Here’s a budget fact that may come as a surprise to many Californians: Federal dollars make up the second-largest piece of the state budget. California is expected to spend $87.6 billion in federal funds through the state budget in 2013-14, the current fiscal year. These federal dollars comprise more than one-third (37.6 percent) of the state’s total $232.9 billion budget for 2013-14, which also includes state spending from the General Fund (the biggest piece of the budget pie), special funds, and bond funds. (We highlighted these state dollars in a blog post last week.)
State budget documents show that:
- More than half (52.1 percent) of the federal dollars projected to be spent through the state budget in 2013-14 will flow through the Department of Health Care Services (DHCS). These funds — $45.6 billion — will primarily support the Medi-Cal Program, which provides health care coverage for well over 8 million low-income Californians and which the state will expand in January 2014 as authorized by federal health care reform.
- More than $11 billion in federal funds (12.8 percent) will support other health programs outside of DHCS as well as human services, including the CalWORKs welfare-to-work program and an array of services and interventions to protect children from neglect, abuse, or exploitation.
- More than $10 billion in federal funds (11.9 percent) will flow through the Employment Development Department, with most of these dollars supporting Unemployment Insurance (UI) benefits for jobless Californians.

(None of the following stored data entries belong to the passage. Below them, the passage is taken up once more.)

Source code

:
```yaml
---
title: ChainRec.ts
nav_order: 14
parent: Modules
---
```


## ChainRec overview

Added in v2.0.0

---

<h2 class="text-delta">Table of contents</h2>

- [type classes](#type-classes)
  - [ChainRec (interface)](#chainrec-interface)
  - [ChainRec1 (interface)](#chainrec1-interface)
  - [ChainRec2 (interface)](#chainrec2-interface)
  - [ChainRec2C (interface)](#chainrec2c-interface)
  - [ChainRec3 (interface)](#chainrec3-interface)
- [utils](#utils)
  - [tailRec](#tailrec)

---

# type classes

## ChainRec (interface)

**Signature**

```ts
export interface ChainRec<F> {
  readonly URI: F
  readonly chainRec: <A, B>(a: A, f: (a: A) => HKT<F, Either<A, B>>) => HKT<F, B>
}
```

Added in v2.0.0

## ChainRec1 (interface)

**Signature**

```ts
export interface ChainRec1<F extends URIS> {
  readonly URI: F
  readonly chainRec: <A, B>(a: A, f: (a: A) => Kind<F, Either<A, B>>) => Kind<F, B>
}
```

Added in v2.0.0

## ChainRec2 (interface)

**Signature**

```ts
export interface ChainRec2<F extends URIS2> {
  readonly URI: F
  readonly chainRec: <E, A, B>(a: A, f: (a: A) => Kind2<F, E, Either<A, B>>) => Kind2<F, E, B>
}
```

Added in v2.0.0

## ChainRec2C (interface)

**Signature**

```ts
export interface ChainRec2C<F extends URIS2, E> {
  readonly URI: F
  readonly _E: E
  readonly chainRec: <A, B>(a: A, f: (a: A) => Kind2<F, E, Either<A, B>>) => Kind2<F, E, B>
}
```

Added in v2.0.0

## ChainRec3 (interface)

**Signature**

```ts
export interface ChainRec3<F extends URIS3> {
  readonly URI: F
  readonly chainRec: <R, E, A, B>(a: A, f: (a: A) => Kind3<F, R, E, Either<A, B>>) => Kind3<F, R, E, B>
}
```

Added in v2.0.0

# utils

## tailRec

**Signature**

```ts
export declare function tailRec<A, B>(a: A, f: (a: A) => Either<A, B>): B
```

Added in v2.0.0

- Other federal dollars spent through the state budget in 2013-14 will largely support K-12 schools, higher education, and transportation.
It’s important to remember that most federal dollars that come to California bypass the state budget and go directly to individuals, businesses, and others, as we explained in this report. These “off-budget” federal dollars include funding for Social Security benefits, the Earned Income Tax Credit, CalFresh food assistance, Supplemental Security Income cash assistance for low-income seniors and people with disabilities, payments to defense contractors, and the salaries and wages of federal employees.
Of course, not all is well on the federal funding front. Automatic cuts to both defense and nondefense programs took effect on March 1 of this year. Nationally, this so-called “sequestration” requires nearly $1 trillion in spending cuts through federal fiscal year 2021, including an $85 billion reduction in the current fiscal year, which ends on September 30. California’s precise share of these cuts is unknown, but it’s reasonable to assume the state and its residents could lose hundreds of millions of federal dollars — and possibly well over $1 billion — in the current fiscal year alone. Moreover, the impact of the cuts ranges far and wide. For example, more than 8,000 California children were expected to lose access to Head Start early education this year, and over 15,000 California families were estimated to lose federal rental assistance. Moreover, federal UI benefits for more than 400,000 jobless Californians were cut by nearly 18 percent in April as a result of sequestration.
Any way you look at it, these federal spending cuts make no sense and — as our colleagues at the Center on Budget and Policy Priorities have argued — should be replaced “with a balanced package of tax and spending measures that do not increase poverty or inequality or exert such a sharp, immediate drag on the recovery.” While the impacts of sequestration are not yet fully understood, it’s clear that federal dollars — whether they’re spent through the state budget or not — play a critical role in enhancing the state’s quality of life and improving the lives of low- and middle-income Californians.